None of them get paid at the stables where DS1 works. They all work for free to be around the horses.

Pleasedontdothat · 15/01/2020 19:19

DD’s been working - and getting paid - at a riding school for the last 3 years, since she was 14. However she’d been volunteering at another riding school for 2 years before that without getting anything in return, not even discounted lessons, let alone free rides. When she started having lessons at the bigger riding school, she helped out for free before and after her lesson and after a few months, did full days during the holidays in exchange for a chance to exercise the horses. Because she’s quick, competent and very good with small children, the school owner offered her paid work every Sunday and whenever she wanted during school holidays. The money she earns pays for extras for her own horse and she’s able to save up for things like a new saddle. She’s in the minority though, as most of the helpers don’t get paid and are doing it to increase their horse time. Unless your dd is very experienced and competent at yard duties, she’s probably going to struggle to find someone who’ll want to give her actual cash I’m afraid

NoProblem123 · 15/01/2020 19:40

Could she volunteer in exchange for lessons ? That’s what I did, and as I got more experienced I worked after school and weekends on an Arab stud farm in exchange for my horse’s livery.
It was such hard, physical work and I’ve got the scars to prove it but the experience I got with different horses was amazing, and the knowledge of the people I got to deal with was irreplaceable.
Money comes and goes but I look back with huge fondness on that chapter of my life.

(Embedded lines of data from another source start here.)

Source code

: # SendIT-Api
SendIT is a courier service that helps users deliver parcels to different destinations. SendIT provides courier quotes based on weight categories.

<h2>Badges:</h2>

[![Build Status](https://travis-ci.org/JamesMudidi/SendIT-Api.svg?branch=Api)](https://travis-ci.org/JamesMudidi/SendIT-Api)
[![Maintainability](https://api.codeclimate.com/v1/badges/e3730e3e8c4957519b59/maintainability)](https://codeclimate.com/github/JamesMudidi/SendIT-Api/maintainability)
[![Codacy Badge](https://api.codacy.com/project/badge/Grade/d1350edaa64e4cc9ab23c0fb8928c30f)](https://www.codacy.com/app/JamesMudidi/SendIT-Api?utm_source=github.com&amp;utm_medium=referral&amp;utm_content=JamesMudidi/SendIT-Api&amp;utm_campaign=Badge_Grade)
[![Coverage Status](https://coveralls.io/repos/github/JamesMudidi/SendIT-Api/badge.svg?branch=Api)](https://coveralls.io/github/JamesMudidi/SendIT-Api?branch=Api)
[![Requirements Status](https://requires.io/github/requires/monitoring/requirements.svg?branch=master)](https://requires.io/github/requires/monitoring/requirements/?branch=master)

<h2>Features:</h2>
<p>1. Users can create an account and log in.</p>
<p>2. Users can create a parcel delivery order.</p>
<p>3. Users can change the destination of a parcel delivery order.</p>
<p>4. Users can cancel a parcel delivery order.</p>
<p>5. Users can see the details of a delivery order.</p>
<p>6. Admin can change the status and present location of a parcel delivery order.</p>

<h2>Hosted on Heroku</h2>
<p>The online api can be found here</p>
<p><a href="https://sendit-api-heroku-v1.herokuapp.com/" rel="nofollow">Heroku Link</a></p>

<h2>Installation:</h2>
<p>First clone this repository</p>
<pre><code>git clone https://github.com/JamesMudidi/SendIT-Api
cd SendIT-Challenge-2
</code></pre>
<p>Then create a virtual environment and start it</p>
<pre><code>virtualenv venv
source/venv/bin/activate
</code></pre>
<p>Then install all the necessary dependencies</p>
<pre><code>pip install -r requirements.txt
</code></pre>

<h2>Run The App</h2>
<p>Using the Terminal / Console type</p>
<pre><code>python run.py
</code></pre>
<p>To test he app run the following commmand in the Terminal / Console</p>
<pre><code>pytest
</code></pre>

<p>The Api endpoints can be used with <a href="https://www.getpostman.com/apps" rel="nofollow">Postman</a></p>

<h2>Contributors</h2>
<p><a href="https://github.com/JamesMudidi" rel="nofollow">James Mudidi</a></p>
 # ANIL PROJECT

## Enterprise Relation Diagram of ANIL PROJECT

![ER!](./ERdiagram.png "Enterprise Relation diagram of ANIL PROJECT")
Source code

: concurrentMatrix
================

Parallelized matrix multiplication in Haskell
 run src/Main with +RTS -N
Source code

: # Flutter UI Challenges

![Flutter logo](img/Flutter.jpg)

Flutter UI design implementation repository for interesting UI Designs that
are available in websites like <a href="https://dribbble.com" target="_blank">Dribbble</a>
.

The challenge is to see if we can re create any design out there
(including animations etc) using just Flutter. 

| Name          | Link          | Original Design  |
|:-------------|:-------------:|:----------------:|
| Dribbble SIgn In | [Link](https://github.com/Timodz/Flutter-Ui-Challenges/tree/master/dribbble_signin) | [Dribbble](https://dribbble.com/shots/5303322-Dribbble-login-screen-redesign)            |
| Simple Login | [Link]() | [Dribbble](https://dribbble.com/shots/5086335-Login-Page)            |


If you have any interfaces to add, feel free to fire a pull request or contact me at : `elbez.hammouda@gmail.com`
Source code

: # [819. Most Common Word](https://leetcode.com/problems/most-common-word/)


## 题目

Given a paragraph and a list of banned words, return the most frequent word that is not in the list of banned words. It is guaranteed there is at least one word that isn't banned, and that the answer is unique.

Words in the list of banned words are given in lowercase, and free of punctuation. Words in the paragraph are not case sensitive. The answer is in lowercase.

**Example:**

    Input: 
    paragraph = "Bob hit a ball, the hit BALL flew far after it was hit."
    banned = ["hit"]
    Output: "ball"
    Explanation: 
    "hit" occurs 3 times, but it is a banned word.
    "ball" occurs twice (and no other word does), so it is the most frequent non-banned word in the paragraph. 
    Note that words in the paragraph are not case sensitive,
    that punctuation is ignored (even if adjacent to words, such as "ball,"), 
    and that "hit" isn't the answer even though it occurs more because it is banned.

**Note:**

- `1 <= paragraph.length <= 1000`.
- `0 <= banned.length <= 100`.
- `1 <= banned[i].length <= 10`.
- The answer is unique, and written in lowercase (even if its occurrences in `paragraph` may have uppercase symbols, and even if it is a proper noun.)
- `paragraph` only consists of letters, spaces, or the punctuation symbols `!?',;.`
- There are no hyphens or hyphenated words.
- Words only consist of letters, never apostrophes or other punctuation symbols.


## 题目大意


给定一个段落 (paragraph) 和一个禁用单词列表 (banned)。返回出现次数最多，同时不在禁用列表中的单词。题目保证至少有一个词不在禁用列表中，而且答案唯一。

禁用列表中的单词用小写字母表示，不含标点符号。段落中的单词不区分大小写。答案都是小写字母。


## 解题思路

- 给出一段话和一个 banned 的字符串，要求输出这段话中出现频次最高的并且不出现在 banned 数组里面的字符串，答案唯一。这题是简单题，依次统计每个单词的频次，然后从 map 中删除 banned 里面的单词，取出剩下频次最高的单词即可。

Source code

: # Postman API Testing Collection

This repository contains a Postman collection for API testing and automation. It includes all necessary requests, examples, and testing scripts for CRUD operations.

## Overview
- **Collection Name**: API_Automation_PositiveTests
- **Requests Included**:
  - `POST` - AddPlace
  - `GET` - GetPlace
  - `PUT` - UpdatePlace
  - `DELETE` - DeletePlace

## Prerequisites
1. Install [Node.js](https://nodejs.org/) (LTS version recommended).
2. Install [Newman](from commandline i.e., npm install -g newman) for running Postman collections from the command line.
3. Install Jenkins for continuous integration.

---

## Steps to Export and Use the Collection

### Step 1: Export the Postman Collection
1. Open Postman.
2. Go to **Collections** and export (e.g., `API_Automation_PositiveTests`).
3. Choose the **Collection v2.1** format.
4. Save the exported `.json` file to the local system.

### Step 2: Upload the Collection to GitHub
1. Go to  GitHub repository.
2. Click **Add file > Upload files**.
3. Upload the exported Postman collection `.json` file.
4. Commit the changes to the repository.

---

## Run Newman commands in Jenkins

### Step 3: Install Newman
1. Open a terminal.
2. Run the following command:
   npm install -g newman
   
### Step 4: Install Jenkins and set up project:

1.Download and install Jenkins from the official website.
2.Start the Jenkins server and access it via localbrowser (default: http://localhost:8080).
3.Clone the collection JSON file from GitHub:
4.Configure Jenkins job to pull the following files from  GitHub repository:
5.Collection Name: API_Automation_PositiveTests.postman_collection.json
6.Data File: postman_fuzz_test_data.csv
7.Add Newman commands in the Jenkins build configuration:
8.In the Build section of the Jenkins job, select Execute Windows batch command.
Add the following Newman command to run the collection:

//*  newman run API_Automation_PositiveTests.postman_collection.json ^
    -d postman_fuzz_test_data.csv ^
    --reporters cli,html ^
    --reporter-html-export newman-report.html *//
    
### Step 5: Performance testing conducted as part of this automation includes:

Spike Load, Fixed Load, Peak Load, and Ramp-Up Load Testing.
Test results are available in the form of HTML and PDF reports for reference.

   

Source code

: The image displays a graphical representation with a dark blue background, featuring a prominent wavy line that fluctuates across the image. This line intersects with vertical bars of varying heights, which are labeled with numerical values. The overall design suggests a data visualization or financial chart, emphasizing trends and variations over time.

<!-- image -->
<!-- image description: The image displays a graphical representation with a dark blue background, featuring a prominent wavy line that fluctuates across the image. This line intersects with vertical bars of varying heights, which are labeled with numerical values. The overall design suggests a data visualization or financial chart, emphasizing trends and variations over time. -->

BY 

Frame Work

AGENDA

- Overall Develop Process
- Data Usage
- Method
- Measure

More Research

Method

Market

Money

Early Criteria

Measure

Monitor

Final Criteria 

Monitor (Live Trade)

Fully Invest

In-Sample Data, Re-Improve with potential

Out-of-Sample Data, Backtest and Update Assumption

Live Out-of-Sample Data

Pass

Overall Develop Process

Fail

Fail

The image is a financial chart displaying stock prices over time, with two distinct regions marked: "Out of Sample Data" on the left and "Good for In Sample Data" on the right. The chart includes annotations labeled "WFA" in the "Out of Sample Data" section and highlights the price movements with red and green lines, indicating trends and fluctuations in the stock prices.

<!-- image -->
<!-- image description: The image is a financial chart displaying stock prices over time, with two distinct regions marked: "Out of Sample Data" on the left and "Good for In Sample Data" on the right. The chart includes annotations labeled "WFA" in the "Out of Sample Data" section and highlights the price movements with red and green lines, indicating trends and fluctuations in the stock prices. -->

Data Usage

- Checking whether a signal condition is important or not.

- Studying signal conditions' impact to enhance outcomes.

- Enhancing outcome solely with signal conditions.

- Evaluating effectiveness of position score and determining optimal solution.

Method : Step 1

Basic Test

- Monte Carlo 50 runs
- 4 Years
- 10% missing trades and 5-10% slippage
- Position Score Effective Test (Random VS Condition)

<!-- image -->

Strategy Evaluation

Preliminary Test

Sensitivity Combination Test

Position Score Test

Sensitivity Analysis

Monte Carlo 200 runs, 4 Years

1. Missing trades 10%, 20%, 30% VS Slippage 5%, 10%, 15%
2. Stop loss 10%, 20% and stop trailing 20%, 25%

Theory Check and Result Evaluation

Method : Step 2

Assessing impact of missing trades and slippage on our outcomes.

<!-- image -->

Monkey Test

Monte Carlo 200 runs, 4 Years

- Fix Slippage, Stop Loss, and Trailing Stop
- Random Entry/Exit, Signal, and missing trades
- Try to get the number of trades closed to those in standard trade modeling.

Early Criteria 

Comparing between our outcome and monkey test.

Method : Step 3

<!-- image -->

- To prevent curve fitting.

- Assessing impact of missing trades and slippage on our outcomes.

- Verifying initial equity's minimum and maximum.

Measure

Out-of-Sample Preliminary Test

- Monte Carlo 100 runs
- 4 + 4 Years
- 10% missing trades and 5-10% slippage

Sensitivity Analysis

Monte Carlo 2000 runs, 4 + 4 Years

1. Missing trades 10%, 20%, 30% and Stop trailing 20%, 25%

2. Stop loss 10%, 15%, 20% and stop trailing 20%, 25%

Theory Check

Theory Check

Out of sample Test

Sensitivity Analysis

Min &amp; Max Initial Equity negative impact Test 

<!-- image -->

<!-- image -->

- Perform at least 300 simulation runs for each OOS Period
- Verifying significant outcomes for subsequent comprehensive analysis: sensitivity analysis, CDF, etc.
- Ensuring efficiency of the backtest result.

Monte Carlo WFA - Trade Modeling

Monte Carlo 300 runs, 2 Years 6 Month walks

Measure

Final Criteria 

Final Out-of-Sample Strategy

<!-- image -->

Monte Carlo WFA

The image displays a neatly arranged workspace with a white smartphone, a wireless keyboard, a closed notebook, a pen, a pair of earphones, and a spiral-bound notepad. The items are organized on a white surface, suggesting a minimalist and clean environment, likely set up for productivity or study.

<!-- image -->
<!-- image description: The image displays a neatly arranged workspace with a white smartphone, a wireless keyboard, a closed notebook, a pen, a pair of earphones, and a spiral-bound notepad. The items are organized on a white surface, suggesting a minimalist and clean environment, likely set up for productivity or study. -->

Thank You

FenellaMaxwell · 15/01/2020 19:45

We worked for lessons when I was a teenager.

FenellaMaxwell · 15/01/2020 19:47

Also, not being funny or anything, but when you say “she’s ridden in the past”, was it to a good standard and did she have experience of handling horses? Because there are a dozen horse mad and quite knowledgeable kids at most riding schools willing to work for free so it’s quite a hard market I think.

SansaSnark · 15/01/2020 19:49

I used to work as a riding instructor, and I think it's very unlikely she'd be able to find paid work at a riding school at 13. Most riding schools have very strict insurance, which will often specify a minimum age for staff and lone working (usually 16/17/18). There's also quite tight restrictions on hours which means it's often not viable to employ 13/14yos.

In general, paid staff are expected to be able to handle all horses on the yard and do all yard jobs without supervision, as well as sometimes to be able to supervise clients doing things like tacking up, grooming etc. To do all of this, you need to have a lot of experience, which unfortunately it doesn't sound like your daughter has. Most people who work with horses will have done some kind of unpaid work experience/volunteering before hand, or have had their own for a while.

If she wants to earn money, unfortunately, I think she'll have to look for something else, or see this as a goal to work towards in a few years time.

okiedokieme · 15/01/2020 19:52

At 13 very few opportunities exist due to insurance, and legal issues having children - 16 is the minimum for many places, others it's 18

BercowsFlamingoFlownSouth · 15/01/2020 19:55

Thanks all. She's just been thinking what she could do.

OP posts:
sanityisamyth · 15/01/2020 20:08

Most riding schools wouldn't pay their helpers. They might get a free ride or a free lesson, or help with working towards pony club badges or BHS stages but generally no money changes hands.

xmb53 · 17/01/2020 21:56

You can volunteer for RDA at 12 and over. DBS not necessary, but will need application form completed and offer 2 references. IME volunteering for RDA generally doesn't mean that you'd be offered riding. You'd need to do unpaid yard work/helping out for the day and in some places may offer a free ride, even if it's just taking horses from the stables to remote grazing or exercising whoever needs it in an arena.